A couple of months ago, we hosted what will be the first of an annual hackathon at PaycheckCity. If you aren’t familiar, a hackathon is typically a gathering of computer engineers lasting several days with the goal of coming up with a new or innovative product or service concept. We changed the rules slightly by condensing our hackathon to three hours and including a variety of functional areas, not just technical folks. We hosted the hackathon to help get our creativity on as we fathom how to expand the impact of PaycheckCity. It’s hard to believe that PaycheckCity has been calculating paychecks for over 18 years, helping millions of American workers, payroll professionals, and small businesses understand payroll withholding. By my measure, our hackathon was a huge success and companies of all types can hold hackathons as a fun, collaborative, brainstorming exercise. With that, I wish to share my top three reasons why you should host a hackathon at your company:
To generate new and creative ideas. The ideas generated by the PaycheckCity hackathon ranged from an app that tells you if your withholding is done correctly when you take a picture of your paystub, to a customizable calculator builder, to a focus on user experience and design. Marketing concepts spanned from Super Bowl ads to guerilla marketing tactics. Needless to say, at PaycheckCity, our Hackathon helped us to think beyond our 18 year history as a provider of online paycheck calculators and into the future of what other resources and tools we can provide that would be of use to our userbase. We walked away with an expanded sense of possibility for what the future may hold for PaycheckCity.

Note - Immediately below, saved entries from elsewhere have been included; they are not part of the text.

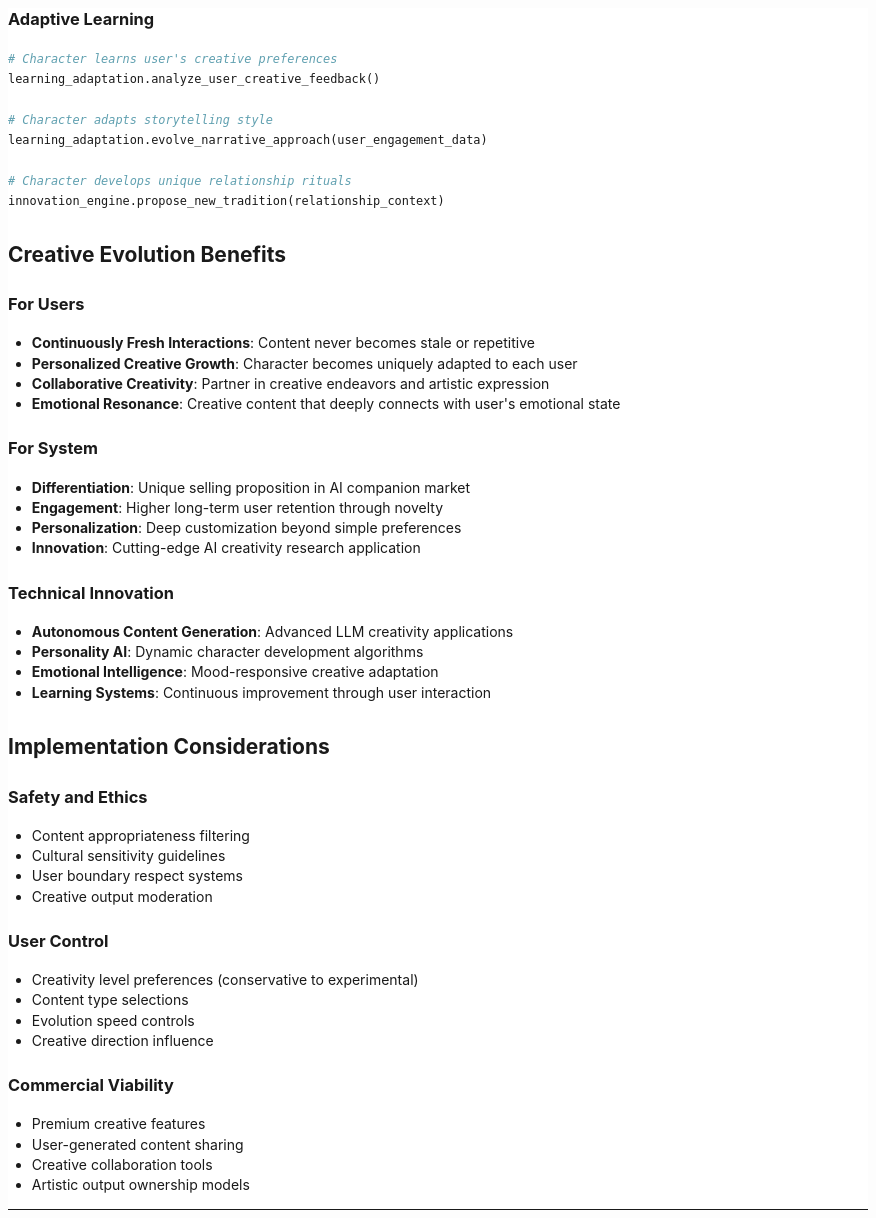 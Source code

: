 ### Adaptive Learning
```python
# Character learns user's creative preferences
learning_adaptation.analyze_user_creative_feedback()

# Character adapts storytelling style
learning_adaptation.evolve_narrative_approach(user_engagement_data)

# Character develops unique relationship rituals
innovation_engine.propose_new_tradition(relationship_context)
```

## Creative Evolution Benefits

### For Users
- **Continuously Fresh Interactions**: Content never becomes stale or repetitive
- **Personalized Creative Growth**: Character becomes uniquely adapted to each user
- **Collaborative Creativity**: Partner in creative endeavors and artistic expression
- **Emotional Resonance**: Creative content that deeply connects with user's emotional state

### For System
- **Differentiation**: Unique selling proposition in AI companion market
- **Engagement**: Higher long-term user retention through novelty
- **Personalization**: Deep customization beyond simple preferences
- **Innovation**: Cutting-edge AI creativity research application

### Technical Innovation
- **Autonomous Content Generation**: Advanced LLM creativity applications
- **Personality AI**: Dynamic character development algorithms
- **Emotional Intelligence**: Mood-responsive creative adaptation
- **Learning Systems**: Continuous improvement through user interaction

## Implementation Considerations

### Safety and Ethics
- Content appropriateness filtering
- Cultural sensitivity guidelines
- User boundary respect systems
- Creative output moderation

### User Control
- Creativity level preferences (conservative to experimental)
- Content type selections
- Evolution speed controls
- Creative direction influence

### Commercial Viability
- Premium creative features
- User-generated content sharing
- Creative collaboration tools
- Artistic output ownership models

--- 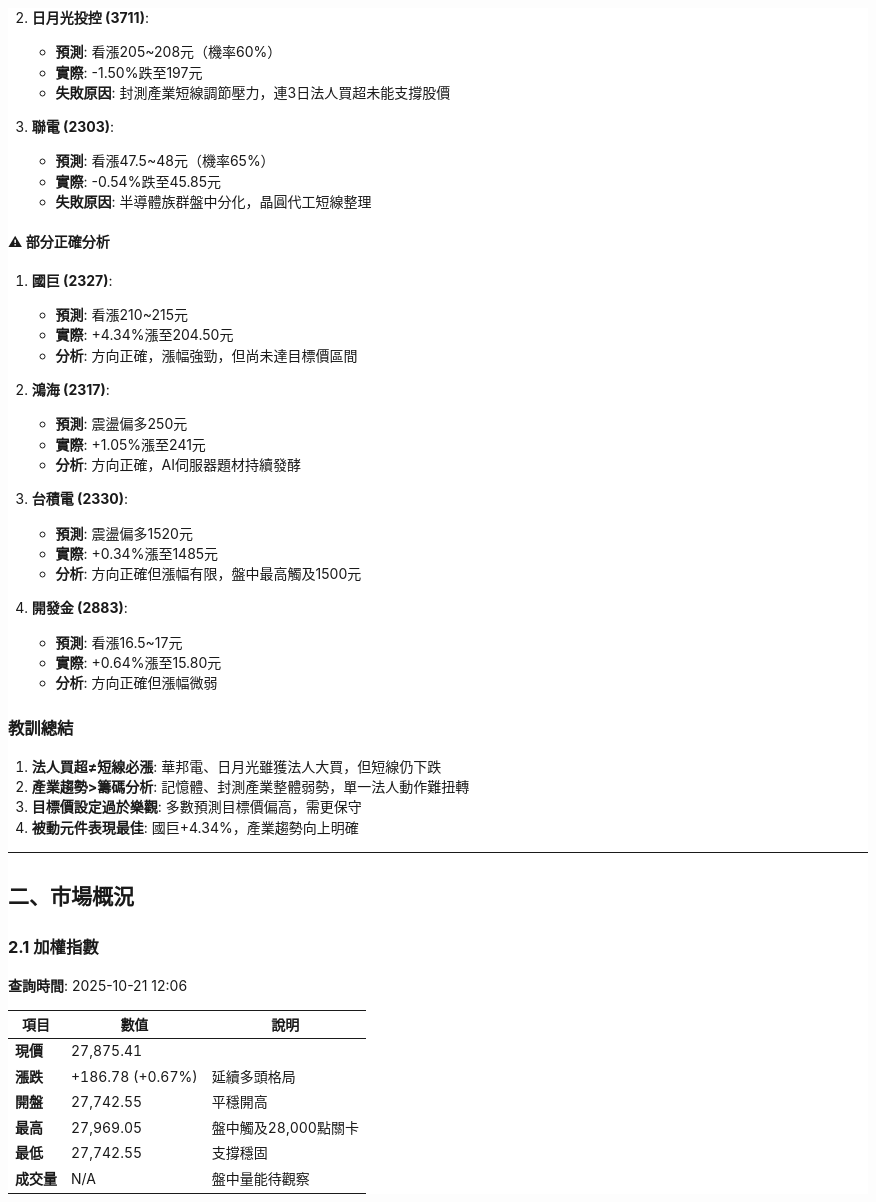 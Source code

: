 2. **日月光投控 (3711)**:
   - **預測**: 看漲205~208元（機率60%）
   - **實際**: -1.50%跌至197元
   - **失敗原因**: 封測產業短線調節壓力，連3日法人買超未能支撐股價

3. **聯電 (2303)**:
   - **預測**: 看漲47.5~48元（機率65%）
   - **實際**: -0.54%跌至45.85元
   - **失敗原因**: 半導體族群盤中分化，晶圓代工短線整理

#### ⚠️ 部分正確分析

1. **國巨 (2327)**:
   - **預測**: 看漲210~215元
   - **實際**: +4.34%漲至204.50元
   - **分析**: 方向正確，漲幅強勁，但尚未達目標價區間

2. **鴻海 (2317)**:
   - **預測**: 震盪偏多250元
   - **實際**: +1.05%漲至241元
   - **分析**: 方向正確，AI伺服器題材持續發酵

3. **台積電 (2330)**:
   - **預測**: 震盪偏多1520元
   - **實際**: +0.34%漲至1485元
   - **分析**: 方向正確但漲幅有限，盤中最高觸及1500元

4. **開發金 (2883)**:
   - **預測**: 看漲16.5~17元
   - **實際**: +0.64%漲至15.80元
   - **分析**: 方向正確但漲幅微弱

### 教訓總結

1. **法人買超≠短線必漲**: 華邦電、日月光雖獲法人大買，但短線仍下跌
2. **產業趨勢>籌碼分析**: 記憶體、封測產業整體弱勢，單一法人動作難扭轉
3. **目標價設定過於樂觀**: 多數預測目標價偏高，需更保守
4. **被動元件表現最佳**: 國巨+4.34%，產業趨勢向上明確

---

## 二、市場概況

### 2.1 加權指數

**查詢時間**: 2025-10-21 12:06

| 項目 | 數值 | 說明 |
|------|------|------|
| **現價** | 27,875.41 | |
| **漲跌** | +186.78 (+0.67%) | 延續多頭格局 |
| **開盤** | 27,742.55 | 平穩開高 |
| **最高** | 27,969.05 | 盤中觸及28,000點關卡 |
| **最低** | 27,742.55 | 支撐穩固 |
| **成交量** | N/A | 盤中量能待觀察 |
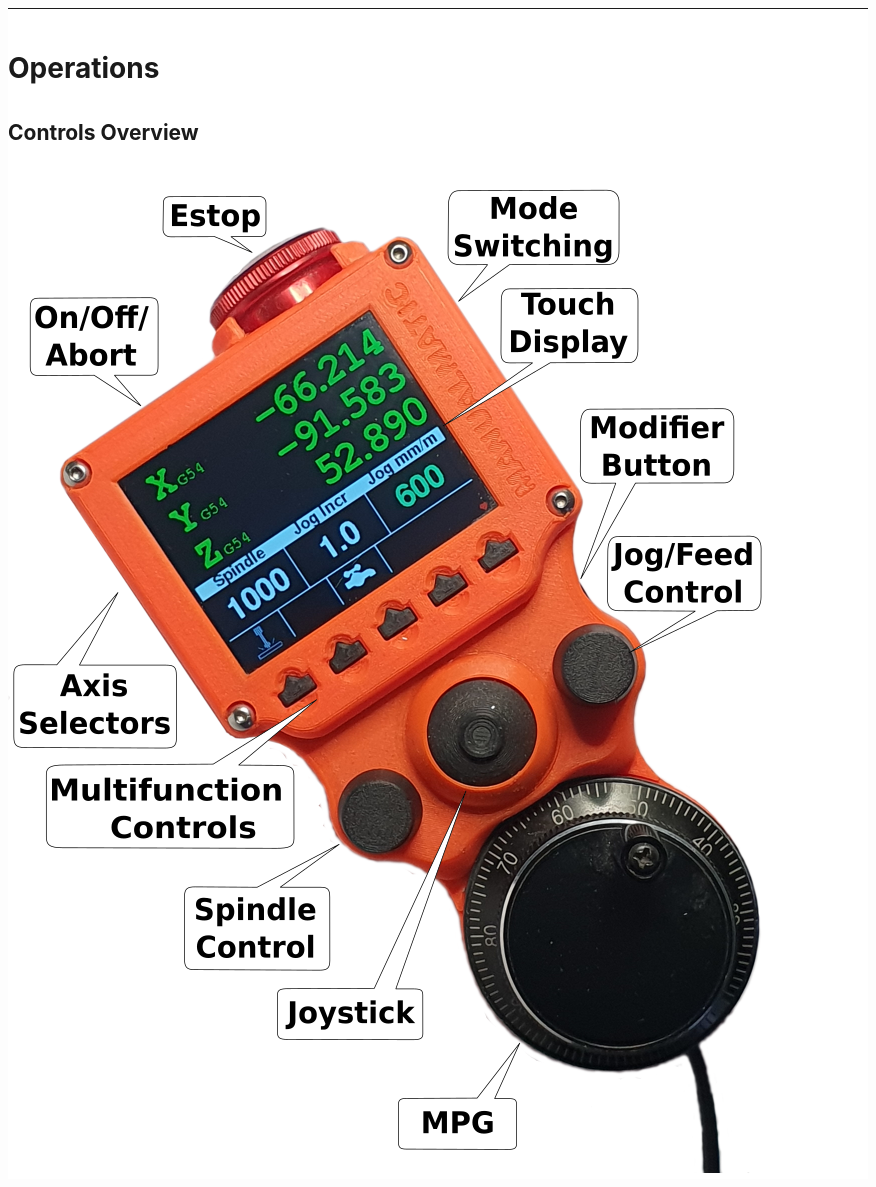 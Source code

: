 
<hr/>

<div style="page-break-after: always;"></div>

# Operations

## Controls Overview

![Manualmatic Pendant](../images/manualmatic_whole_small_annotated.png)
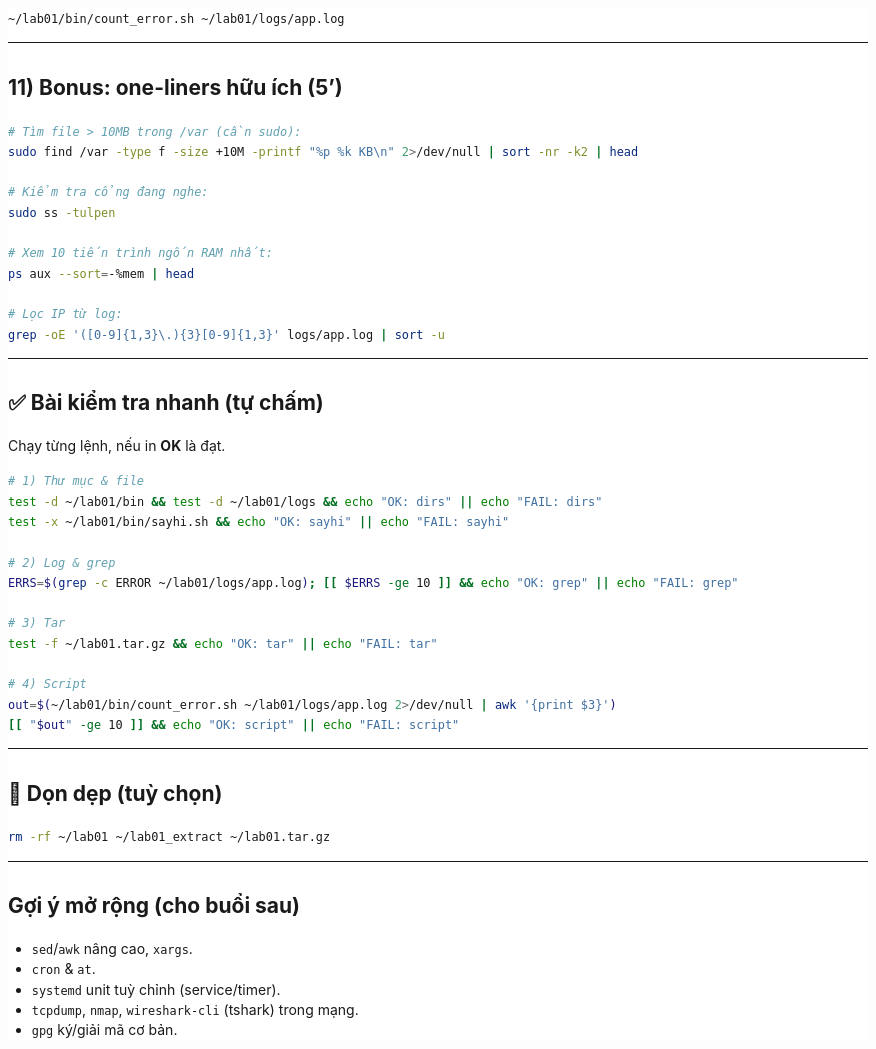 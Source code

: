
 ```bash
~/lab01/bin/count_error.sh ~/lab01/logs/app.log
```

---

## 11) Bonus: one-liners hữu ích (5’)
```bash
# Tìm file > 10MB trong /var (cần sudo):
sudo find /var -type f -size +10M -printf "%p %k KB\n" 2>/dev/null | sort -nr -k2 | head

# Kiểm tra cổng đang nghe:
sudo ss -tulpen

# Xem 10 tiến trình ngốn RAM nhất:
ps aux --sort=-%mem | head

# Lọc IP từ log:
grep -oE '([0-9]{1,3}\.){3}[0-9]{1,3}' logs/app.log | sort -u
```

---

## ✅ Bài kiểm tra nhanh (tự chấm)
Chạy từng lệnh, nếu in **OK** là đạt.

```bash
# 1) Thư mục & file
test -d ~/lab01/bin && test -d ~/lab01/logs && echo "OK: dirs" || echo "FAIL: dirs"
test -x ~/lab01/bin/sayhi.sh && echo "OK: sayhi" || echo "FAIL: sayhi"

# 2) Log & grep
ERRS=$(grep -c ERROR ~/lab01/logs/app.log); [[ $ERRS -ge 10 ]] && echo "OK: grep" || echo "FAIL: grep"

# 3) Tar
test -f ~/lab01.tar.gz && echo "OK: tar" || echo "FAIL: tar"

# 4) Script
out=$(~/lab01/bin/count_error.sh ~/lab01/logs/app.log 2>/dev/null | awk '{print $3}')
[[ "$out" -ge 10 ]] && echo "OK: script" || echo "FAIL: script"
```

---

## 🧹 Dọn dẹp (tuỳ chọn)
```bash
rm -rf ~/lab01 ~/lab01_extract ~/lab01.tar.gz
```

---

## Gợi ý mở rộng (cho buổi sau)
- `sed`/`awk` nâng cao, `xargs`.
- `cron` & `at`.
- `systemd` unit tuỳ chỉnh (service/timer).
- `tcpdump`, `nmap`, `wireshark-cli` (tshark) trong mạng.
- `gpg` ký/giải mã cơ bản.
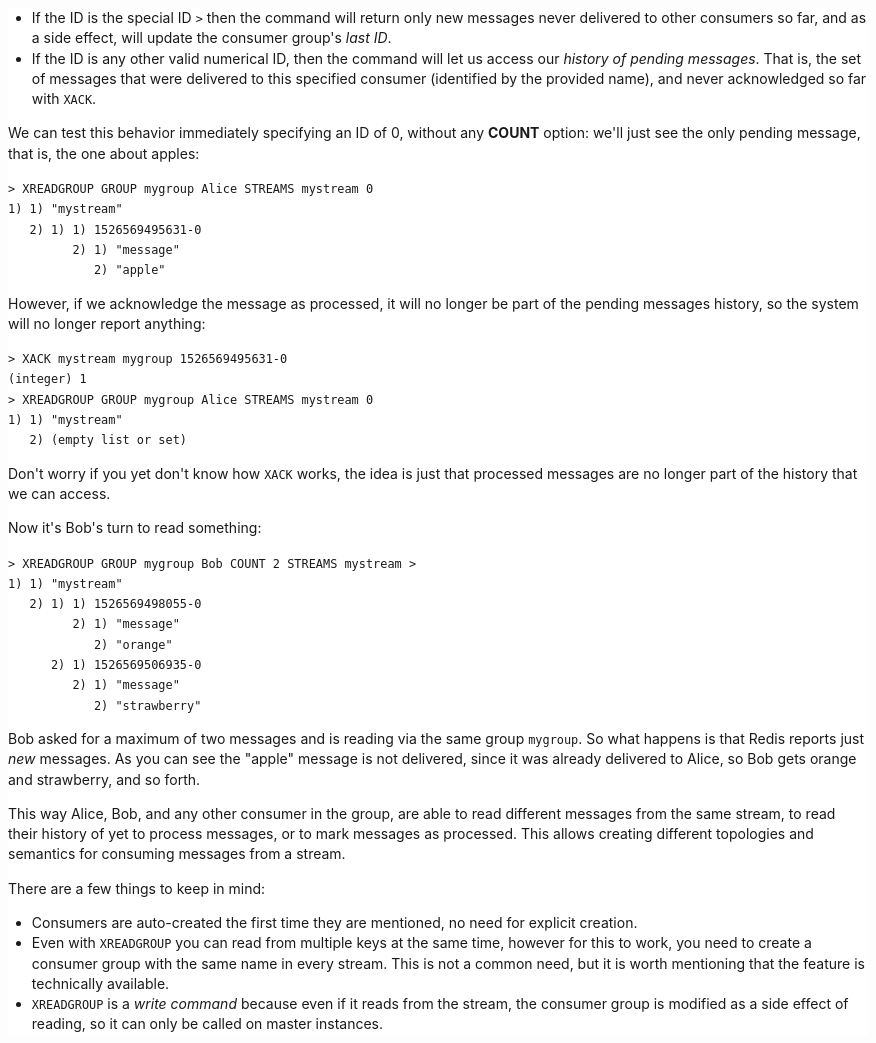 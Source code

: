 * If the ID is the special ID `>` then the command will return only new messages never delivered to other consumers so far, and as a side effect, will update the consumer group's *last ID*.
* If the ID is any other valid numerical ID, then the command will let us access our *history of pending messages*. That is, the set of messages that were delivered to this specified consumer (identified by the provided name), and never acknowledged so far with `XACK`.

We can test this behavior immediately specifying an ID of 0, without any **COUNT** option: we'll just see the only pending message, that is, the one about apples:

```
> XREADGROUP GROUP mygroup Alice STREAMS mystream 0
1) 1) "mystream"
   2) 1) 1) 1526569495631-0
         2) 1) "message"
            2) "apple"
```

However, if we acknowledge the message as processed, it will no longer be part of the pending messages history, so the system will no longer report anything:

```
> XACK mystream mygroup 1526569495631-0
(integer) 1
> XREADGROUP GROUP mygroup Alice STREAMS mystream 0
1) 1) "mystream"
   2) (empty list or set)
```

Don't worry if you yet don't know how `XACK` works, the idea is just that processed messages are no longer part of the history that we can access.

Now it's Bob's turn to read something:

```
> XREADGROUP GROUP mygroup Bob COUNT 2 STREAMS mystream >
1) 1) "mystream"
   2) 1) 1) 1526569498055-0
         2) 1) "message"
            2) "orange"
      2) 1) 1526569506935-0
         2) 1) "message"
            2) "strawberry"
```

Bob asked for a maximum of two messages and is reading via the same group `mygroup`. So what happens is that Redis reports just *new* messages. As you can see the "apple" message is not delivered, since it was already delivered to Alice, so Bob gets orange and strawberry, and so forth.

This way Alice, Bob, and any other consumer in the group, are able to read different messages from the same stream, to read their history of yet to process messages, or to mark messages as processed. This allows creating different topologies and semantics for consuming messages from a stream.

There are a few things to keep in mind:

* Consumers are auto-created the first time they are mentioned, no need for explicit creation.
* Even with `XREADGROUP` you can read from multiple keys at the same time, however for this to work, you need to create a consumer group with the same name in every stream. This is not a common need, but it is worth mentioning that the feature is technically available.
* `XREADGROUP` is a *write command* because even if it reads from the stream, the consumer group is modified as a side effect of reading, so it can only be called on master instances.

To get people out of their comfort zones. The software developer on the winning team confessed that he hadn’t made a presentation to a large group since college. Thanks to the hackathon, we got him out of his comfort zone and practicing a necessary influencing skill—the art of public speaking. Marketers were forced to think about our technical resources and engineers to think about value propositions and go to market strategies. As a result, we all were stretched to think about PaycheckCity from different points of view.
To get people working together who don’t normally interact. For the PaycheckCity Hackathon, we formed cross-functional teams—one sales person, one software developer, one upper-level manager, and one marketer per team. Not only did this help generate more diverse ideas and concepts than had we kept the teams homogenous, it also did a lot to build company culture. For some, the three hour hackathon exceeded the total time they had spent interacting with one another by three hours! That is to say, by mixing up the groupings, we helped employees begin to build connections to one another that they likely would never otherwise have started. Time will tell how these relationships develop and what fruit we will see from having a company culture that fosters this type of cross department collaboration and communication.